** EXERCISE DESCRIPTION **
Output exactly the lines below, starting with the line that has "Observance. This is discovering the type of some" and going on through the line that has "act like $t_2$?", both included, and no other lines.
BEGIN PROVIDED INFORMATION
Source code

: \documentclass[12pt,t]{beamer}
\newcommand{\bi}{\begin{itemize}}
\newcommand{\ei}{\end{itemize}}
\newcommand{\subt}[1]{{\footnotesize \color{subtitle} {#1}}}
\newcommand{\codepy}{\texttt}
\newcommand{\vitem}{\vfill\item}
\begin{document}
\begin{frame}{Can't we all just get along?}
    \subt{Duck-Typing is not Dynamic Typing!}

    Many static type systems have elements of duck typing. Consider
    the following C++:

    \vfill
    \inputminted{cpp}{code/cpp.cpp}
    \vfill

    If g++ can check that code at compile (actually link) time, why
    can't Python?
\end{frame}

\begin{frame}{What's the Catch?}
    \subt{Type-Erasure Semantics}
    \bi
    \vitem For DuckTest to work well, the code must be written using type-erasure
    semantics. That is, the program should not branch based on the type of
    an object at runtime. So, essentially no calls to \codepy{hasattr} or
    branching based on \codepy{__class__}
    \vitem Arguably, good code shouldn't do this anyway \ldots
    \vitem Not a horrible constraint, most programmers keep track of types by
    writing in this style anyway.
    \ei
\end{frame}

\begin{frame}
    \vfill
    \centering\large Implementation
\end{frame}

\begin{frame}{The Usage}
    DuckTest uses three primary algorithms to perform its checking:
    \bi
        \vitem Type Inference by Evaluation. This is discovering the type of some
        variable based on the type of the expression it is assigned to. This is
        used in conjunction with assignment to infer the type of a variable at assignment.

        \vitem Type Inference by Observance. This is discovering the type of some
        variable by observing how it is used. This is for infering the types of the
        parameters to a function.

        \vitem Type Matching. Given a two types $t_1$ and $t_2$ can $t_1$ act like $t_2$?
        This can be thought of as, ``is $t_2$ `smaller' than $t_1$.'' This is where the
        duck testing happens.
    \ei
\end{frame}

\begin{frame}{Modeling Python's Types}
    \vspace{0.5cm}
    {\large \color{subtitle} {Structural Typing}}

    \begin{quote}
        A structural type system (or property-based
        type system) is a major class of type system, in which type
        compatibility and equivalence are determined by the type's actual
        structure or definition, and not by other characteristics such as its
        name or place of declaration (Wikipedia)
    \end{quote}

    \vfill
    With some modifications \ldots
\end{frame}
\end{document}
END PROVIDED INFORMATION
** WRITTEN RESPONSE **
        \vitem Type Inference by Observance. This is discovering the type of some
        variable by observing how it is used. This is for infering the types of the
        parameters to a function.

        \vitem Type Matching. Given a two types $t_1$ and $t_2$ can $t_1$ act like $t_2$?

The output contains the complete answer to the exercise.